Task to carry out :: Show every line of the data where the word "with" can be found.

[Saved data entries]

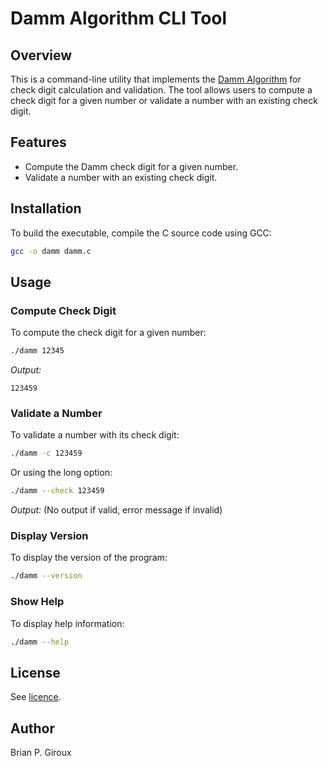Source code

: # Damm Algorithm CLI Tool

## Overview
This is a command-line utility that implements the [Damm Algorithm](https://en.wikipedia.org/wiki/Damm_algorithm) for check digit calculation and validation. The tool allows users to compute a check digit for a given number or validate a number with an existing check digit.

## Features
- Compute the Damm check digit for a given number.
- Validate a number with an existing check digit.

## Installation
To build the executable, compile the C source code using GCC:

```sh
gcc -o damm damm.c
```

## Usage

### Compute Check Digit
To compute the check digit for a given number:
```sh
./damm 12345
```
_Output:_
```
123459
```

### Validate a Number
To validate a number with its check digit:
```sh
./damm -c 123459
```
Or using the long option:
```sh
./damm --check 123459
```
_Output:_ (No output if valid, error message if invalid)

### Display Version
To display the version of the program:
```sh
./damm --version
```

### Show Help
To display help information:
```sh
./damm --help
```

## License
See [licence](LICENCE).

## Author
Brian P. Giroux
* * *
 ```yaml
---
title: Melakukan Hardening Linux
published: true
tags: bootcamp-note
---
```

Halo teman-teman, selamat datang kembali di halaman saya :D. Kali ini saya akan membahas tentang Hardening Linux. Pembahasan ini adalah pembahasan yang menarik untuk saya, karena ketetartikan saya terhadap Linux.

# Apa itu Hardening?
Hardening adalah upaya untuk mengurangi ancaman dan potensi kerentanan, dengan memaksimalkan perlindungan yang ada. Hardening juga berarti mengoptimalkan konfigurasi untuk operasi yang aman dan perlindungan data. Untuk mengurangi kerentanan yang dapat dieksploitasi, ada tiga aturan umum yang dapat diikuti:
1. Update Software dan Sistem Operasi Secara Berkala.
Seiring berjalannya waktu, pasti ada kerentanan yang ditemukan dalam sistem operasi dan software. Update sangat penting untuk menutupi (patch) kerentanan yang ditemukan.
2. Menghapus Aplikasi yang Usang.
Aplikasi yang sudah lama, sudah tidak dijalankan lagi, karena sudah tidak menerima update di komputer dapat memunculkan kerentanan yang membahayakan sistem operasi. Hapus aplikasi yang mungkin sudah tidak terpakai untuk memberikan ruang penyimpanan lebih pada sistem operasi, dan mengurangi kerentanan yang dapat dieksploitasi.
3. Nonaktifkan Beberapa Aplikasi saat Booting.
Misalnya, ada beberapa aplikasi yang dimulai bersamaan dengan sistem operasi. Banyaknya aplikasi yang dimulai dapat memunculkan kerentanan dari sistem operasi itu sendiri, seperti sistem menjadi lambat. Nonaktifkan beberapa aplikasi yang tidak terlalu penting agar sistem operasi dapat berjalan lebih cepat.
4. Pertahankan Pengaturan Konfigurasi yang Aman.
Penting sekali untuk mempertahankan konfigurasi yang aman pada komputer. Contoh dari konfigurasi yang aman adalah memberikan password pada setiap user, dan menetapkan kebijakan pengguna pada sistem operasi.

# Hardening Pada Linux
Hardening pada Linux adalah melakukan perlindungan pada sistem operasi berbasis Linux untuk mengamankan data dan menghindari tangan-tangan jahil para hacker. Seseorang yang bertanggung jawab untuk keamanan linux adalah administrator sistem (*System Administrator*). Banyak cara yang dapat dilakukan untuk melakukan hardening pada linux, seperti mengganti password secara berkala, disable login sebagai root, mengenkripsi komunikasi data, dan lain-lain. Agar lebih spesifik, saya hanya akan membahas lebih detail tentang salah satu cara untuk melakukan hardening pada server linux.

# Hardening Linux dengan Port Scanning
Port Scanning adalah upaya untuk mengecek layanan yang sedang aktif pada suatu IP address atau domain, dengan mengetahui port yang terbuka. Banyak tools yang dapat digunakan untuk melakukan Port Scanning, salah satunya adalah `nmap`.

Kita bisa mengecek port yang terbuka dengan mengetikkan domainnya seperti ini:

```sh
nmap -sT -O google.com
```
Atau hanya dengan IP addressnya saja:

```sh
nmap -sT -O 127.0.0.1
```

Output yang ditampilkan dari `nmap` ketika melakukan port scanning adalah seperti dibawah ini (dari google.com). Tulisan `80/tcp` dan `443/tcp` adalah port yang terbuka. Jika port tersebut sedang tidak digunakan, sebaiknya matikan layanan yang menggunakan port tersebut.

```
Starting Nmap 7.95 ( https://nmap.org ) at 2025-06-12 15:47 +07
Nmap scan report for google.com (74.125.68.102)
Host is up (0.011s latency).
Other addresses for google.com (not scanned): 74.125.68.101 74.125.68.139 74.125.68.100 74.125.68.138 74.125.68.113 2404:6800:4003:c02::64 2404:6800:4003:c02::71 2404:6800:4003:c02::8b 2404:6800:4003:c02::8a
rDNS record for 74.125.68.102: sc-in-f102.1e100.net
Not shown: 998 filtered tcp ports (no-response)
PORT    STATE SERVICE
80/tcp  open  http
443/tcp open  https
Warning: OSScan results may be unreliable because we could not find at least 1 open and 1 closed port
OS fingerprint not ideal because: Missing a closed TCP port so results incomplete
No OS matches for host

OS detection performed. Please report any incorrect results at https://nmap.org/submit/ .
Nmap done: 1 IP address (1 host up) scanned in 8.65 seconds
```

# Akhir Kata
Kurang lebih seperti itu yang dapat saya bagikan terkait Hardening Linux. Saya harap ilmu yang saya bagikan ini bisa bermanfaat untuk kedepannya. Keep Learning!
--
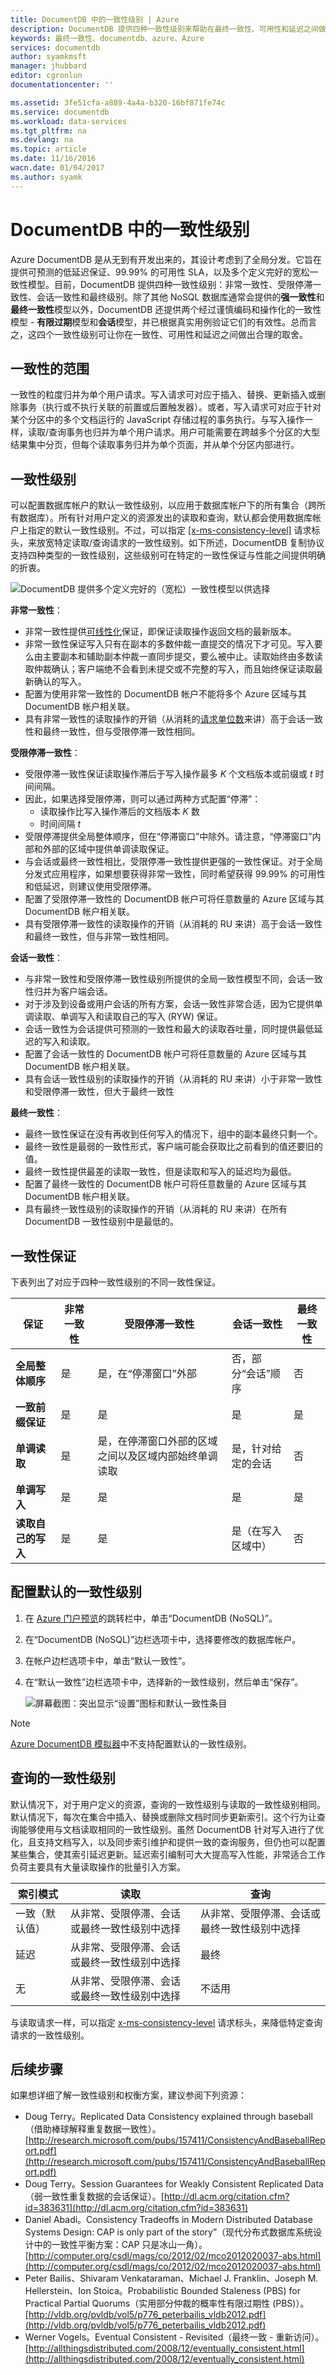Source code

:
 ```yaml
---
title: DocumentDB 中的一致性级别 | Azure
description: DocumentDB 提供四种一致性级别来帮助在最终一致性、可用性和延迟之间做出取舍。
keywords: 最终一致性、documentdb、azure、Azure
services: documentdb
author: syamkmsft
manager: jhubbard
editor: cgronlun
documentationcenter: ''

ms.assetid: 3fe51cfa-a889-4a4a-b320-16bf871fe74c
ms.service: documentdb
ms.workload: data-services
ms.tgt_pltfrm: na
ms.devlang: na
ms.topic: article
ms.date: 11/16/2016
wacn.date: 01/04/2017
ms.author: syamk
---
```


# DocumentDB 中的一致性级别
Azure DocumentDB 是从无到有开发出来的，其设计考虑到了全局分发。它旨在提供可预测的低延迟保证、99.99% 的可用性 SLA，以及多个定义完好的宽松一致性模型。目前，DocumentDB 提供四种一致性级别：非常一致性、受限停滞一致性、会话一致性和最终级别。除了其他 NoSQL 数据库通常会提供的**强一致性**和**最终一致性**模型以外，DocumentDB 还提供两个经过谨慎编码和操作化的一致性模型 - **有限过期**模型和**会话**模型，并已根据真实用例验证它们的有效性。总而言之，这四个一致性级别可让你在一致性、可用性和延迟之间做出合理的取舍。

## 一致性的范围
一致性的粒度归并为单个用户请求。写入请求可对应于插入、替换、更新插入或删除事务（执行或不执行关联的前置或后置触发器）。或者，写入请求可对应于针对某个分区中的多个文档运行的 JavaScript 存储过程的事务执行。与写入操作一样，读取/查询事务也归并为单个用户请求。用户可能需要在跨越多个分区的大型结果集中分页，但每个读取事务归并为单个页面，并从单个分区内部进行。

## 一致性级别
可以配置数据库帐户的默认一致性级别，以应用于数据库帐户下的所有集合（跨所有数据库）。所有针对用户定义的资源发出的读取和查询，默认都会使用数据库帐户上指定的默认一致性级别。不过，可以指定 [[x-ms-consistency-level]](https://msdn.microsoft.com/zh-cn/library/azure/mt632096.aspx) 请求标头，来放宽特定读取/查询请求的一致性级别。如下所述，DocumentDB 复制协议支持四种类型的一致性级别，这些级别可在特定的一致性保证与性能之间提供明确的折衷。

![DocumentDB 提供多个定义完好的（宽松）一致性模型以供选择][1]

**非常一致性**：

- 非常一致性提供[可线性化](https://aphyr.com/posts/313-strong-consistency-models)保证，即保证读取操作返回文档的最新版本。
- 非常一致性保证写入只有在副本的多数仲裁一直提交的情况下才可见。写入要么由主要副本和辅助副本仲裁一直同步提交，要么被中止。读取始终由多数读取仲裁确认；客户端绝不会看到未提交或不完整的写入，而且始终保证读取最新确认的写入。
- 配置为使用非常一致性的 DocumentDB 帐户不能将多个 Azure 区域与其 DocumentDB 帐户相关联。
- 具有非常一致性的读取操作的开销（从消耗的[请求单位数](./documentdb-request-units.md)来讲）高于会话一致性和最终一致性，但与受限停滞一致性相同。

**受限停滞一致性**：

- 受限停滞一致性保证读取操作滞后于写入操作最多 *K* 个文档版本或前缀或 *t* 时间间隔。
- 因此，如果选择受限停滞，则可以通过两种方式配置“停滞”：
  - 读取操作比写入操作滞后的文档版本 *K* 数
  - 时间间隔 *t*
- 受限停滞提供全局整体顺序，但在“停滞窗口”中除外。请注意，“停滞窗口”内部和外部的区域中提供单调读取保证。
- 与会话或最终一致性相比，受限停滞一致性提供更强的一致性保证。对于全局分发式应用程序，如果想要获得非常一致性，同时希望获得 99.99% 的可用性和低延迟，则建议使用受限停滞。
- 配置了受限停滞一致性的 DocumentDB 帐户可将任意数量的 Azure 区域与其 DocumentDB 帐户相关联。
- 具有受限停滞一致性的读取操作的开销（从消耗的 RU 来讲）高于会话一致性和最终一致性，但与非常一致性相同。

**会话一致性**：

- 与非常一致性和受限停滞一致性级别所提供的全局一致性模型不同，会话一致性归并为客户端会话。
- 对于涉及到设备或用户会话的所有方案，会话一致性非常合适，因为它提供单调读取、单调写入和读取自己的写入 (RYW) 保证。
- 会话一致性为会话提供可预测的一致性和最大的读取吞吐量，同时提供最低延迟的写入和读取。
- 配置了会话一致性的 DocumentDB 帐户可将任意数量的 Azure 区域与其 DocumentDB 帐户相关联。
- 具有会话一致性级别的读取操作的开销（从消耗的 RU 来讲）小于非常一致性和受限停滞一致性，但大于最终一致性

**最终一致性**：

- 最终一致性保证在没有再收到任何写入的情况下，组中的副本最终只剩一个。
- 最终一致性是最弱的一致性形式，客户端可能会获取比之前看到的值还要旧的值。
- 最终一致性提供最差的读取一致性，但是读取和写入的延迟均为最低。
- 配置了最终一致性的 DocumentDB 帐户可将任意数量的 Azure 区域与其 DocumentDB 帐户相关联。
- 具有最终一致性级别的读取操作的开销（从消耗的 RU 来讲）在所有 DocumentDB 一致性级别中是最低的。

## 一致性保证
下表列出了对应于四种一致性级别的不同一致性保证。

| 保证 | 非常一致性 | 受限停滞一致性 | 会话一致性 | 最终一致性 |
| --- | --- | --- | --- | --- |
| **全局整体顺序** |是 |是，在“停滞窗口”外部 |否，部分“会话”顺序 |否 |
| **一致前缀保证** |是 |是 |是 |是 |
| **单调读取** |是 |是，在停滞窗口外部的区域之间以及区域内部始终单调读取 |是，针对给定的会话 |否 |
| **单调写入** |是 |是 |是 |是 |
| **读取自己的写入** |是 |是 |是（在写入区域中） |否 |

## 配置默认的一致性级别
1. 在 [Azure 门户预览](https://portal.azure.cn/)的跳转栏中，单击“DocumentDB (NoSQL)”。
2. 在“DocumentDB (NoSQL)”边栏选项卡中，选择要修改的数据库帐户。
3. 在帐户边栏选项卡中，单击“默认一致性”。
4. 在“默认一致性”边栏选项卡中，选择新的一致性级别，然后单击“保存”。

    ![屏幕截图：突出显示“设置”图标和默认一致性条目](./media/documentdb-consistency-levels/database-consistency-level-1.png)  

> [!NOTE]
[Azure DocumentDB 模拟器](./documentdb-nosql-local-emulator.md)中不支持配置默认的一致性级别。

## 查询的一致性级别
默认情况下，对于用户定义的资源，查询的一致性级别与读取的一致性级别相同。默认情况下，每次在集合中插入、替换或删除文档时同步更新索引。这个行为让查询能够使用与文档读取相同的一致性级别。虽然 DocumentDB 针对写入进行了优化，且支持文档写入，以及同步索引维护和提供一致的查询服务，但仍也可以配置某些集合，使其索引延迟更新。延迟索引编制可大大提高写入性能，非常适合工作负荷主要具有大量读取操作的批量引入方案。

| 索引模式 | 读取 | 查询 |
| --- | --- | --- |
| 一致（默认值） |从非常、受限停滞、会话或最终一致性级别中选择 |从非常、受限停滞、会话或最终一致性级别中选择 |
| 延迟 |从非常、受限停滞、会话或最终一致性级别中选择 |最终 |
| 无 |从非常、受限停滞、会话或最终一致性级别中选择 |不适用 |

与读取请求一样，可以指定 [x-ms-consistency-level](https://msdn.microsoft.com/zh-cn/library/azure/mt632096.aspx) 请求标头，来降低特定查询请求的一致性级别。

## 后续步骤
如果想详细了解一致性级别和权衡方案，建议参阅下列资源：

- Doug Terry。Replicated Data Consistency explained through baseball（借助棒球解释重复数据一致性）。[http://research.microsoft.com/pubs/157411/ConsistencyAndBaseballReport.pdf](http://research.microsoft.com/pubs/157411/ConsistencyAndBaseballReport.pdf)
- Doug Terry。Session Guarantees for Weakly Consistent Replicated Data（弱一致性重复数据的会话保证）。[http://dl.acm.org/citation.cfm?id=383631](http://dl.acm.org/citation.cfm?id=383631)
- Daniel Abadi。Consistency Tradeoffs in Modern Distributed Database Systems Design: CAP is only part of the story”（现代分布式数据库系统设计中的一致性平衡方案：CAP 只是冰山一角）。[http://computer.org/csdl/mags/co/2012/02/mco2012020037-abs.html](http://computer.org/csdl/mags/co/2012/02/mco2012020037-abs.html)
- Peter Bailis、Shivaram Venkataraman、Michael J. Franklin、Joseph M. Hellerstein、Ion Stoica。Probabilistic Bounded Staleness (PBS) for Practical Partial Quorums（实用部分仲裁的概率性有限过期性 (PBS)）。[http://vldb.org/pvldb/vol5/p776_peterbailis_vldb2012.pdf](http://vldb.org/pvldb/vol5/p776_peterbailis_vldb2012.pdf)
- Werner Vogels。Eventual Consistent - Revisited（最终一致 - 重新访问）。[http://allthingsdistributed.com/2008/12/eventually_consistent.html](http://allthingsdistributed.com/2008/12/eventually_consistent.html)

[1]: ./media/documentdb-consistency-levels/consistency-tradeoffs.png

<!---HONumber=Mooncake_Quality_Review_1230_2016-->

Answer ::
This is a command-line utility that implements the [Damm Algorithm](https://en.wikipedia.org/wiki/Damm_algorithm) for check digit calculation and validation. The tool allows users to compute a check digit for a given number or validate a number with an existing check digit.
- Validate a number with an existing check digit.
To validate a number with its check digit:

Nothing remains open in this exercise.